The cerebellum, a key brain area for socialization

This image of a mouse cerebellum expressing a fluorescent protein in Purkinje cells expressing dopamine D2 receptors. © Emmanuel Valjent, Institute of Functional Genomics (Montpellier).

Located in the back of the skull, the cerebellum is a key brain region for controlling motor functions, but it also contributes to higher cognitive functions, including social behaviors. In a recent study, an international research consortium including scientists from Inserm, the University of Montpellier, the CNRS, the Neurociències Universitat Autònoma de Barcelona (INc-UAB) (Spain) and the University of Lausanne (Switzerland) have discovered how a neurotransmitter in the cerebellum, dopamine, modulates Social behavior through action on a specific dopamine receptor called D2R. Using mouse models and various genetic tools, the researchers showed that changes in D2R levels, in a specific type of cerebellar cell, modulate social communication and preference for social novelty, without affecting motor functions. these results, Published in the newspaper natural neuroscienceIt opens the way for a better understanding of some psychological disorders associated with social communication, such as autism spectrum disorders (ASD), bipolar disorders or schizophrenia.

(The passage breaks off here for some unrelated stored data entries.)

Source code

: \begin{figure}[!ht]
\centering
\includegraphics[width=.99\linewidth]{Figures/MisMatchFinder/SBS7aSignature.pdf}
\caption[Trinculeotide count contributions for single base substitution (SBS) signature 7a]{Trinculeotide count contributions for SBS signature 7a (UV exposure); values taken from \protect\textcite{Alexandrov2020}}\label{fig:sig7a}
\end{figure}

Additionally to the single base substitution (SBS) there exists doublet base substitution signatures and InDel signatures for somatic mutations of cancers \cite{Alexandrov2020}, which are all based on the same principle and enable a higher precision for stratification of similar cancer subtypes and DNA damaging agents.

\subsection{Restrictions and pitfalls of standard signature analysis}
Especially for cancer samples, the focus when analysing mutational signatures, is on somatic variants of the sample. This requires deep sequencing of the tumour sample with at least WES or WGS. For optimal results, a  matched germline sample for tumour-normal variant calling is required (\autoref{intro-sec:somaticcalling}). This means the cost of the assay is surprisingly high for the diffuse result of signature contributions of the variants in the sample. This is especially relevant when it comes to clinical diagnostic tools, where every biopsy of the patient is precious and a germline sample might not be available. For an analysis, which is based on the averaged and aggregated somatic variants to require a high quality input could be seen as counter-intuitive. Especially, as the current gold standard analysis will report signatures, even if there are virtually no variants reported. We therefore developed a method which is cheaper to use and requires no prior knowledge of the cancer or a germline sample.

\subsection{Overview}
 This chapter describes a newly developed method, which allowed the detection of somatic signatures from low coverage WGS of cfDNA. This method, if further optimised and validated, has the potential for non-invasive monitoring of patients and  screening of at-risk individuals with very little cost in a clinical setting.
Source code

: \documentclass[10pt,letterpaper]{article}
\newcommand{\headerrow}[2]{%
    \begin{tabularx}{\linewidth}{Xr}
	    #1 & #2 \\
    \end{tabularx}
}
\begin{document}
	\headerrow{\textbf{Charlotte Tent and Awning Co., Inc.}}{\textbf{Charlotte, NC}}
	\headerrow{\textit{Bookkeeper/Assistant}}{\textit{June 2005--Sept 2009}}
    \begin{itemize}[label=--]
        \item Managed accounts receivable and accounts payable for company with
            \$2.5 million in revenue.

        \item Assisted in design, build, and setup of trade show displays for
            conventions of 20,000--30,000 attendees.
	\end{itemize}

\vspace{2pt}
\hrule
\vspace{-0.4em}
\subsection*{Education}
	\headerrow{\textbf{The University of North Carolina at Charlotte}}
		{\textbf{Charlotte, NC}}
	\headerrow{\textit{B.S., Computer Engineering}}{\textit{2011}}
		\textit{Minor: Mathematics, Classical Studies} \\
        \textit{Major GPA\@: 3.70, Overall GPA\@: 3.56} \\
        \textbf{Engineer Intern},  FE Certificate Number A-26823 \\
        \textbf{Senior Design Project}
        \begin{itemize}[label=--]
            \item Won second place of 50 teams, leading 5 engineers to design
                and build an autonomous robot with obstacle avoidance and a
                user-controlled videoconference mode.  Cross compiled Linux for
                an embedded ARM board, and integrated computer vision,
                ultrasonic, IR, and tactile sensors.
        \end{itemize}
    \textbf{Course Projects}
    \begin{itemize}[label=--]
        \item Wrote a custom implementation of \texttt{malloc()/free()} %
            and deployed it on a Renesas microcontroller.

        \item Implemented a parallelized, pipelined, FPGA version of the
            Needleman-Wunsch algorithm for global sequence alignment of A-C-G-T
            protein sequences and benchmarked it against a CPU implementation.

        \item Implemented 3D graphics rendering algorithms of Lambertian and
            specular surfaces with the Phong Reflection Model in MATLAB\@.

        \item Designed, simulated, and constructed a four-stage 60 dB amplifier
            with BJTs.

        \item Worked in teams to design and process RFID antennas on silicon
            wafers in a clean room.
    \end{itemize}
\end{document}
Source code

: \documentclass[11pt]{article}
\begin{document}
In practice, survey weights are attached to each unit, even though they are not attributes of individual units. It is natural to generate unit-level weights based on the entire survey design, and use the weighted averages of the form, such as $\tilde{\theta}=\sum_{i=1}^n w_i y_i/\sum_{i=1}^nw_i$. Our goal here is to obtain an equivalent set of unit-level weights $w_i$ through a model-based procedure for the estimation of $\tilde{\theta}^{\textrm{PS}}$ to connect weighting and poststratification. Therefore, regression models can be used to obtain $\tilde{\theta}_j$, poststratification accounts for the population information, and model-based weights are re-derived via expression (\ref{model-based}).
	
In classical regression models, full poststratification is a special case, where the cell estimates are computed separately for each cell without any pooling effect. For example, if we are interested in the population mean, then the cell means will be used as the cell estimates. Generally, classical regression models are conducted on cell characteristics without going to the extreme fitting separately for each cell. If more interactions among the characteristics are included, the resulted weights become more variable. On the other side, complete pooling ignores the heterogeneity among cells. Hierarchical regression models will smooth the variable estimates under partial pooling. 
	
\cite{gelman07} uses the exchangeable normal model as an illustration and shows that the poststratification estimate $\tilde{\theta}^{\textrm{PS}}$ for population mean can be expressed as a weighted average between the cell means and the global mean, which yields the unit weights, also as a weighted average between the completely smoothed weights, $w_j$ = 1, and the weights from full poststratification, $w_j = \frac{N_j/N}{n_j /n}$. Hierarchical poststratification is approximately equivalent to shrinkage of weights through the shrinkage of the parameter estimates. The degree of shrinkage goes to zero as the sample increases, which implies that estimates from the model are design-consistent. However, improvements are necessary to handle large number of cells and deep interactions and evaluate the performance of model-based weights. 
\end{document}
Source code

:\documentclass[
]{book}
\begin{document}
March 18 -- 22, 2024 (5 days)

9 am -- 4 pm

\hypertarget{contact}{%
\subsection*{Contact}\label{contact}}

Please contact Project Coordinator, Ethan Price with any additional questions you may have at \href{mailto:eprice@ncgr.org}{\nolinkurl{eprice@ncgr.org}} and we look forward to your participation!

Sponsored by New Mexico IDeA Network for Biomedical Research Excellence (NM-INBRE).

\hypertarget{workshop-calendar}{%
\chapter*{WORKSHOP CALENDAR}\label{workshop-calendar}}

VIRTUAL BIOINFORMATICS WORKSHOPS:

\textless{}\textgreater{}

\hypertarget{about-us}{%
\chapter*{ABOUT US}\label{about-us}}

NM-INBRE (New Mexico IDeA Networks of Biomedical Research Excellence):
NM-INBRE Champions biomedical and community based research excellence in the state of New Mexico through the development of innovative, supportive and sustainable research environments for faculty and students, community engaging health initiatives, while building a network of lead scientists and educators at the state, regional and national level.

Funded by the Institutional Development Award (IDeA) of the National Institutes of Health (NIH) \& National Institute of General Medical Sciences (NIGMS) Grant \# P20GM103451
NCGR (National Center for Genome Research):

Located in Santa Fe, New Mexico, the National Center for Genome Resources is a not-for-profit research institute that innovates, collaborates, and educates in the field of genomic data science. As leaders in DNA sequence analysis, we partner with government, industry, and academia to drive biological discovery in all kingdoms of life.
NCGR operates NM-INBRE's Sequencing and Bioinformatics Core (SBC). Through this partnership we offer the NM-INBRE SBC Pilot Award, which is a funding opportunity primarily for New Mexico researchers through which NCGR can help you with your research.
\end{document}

Dopamine (DA) is the main neurotransmitter in the brain’s reward system, involved in controlling impulses, emotional states, and social interactions. The regulation of these processes depends to a large extent on the activation of the neural integrated circuits in the limbic regions. However, recent evidence suggests that the cerebellum, an area traditionally associated with motor control, may also contribute to higher cognitive functions, including social behaviors.

To go further and better understand the role of the cerebellum, researchers from Inserm, University of Montpellier, CNRS, Institut Neurociències UAB (Spain) and University of Lausanne (Switzerland) highlighted a new role for dopamine in the cerebellum, shown to modulate social behaviors in mice.

By combining transcriptomic analysis[1] Cell-type-specific and immunofluorescence and 3-D imaging analyses, the researchers first demonstrated the presence of a specific type of dopamine receptor (called a D2R) in the main output neurons of the cerebellum, Purkinje cells. Thanks to recordings of neuronal activity, they were able to show that D2Rs modulated the excitation of Purkinje cells.

“This first series of results was really crucial for us, because it revealed that D2Rs were indeed present in the cerebellum, which was not yet clear, and although their expression was low, they were functional. Emmanuel Valgent, director of research at Inserm and coordinator of the study confirms.

Understand the role of dopamine in the cerebellum

The researchers then looked at the function of D2R receptors within these neurons in the cerebellum. Using genetic approaches to selectively decrease or increase the amount of D2R receptors in Purkinje cells, they analyzed the effect of these alterations on motor and non-motor functions of the cerebellum.

Thus, the scientists demonstrated that there is a correlation between the amount of D2R expressed in Purkinje cells and the modulation of social behavior.

“Reducing the expression of this specific dopamine receptor impaired the mice’s ability to socialize as well as their preference for social novelty, while their coordination and motor functions were not affected. Explains Dr. Laura Cutando, a postdoctoral student at Inserm and now a UAB researcher, and first author of the article.

This study is a first step towards a better understanding of the role of dopamine in the cerebellum and the mechanisms underlying psychiatric disorders such as schizophrenia, ADHD and anxiety disorders, which all share common variable levels of dopamine and altered social behaviors.

[1] Transcription is the analysis of messenger RNA transcribed in a cell, tissue or organism, which makes it possible to determine the expression of genes.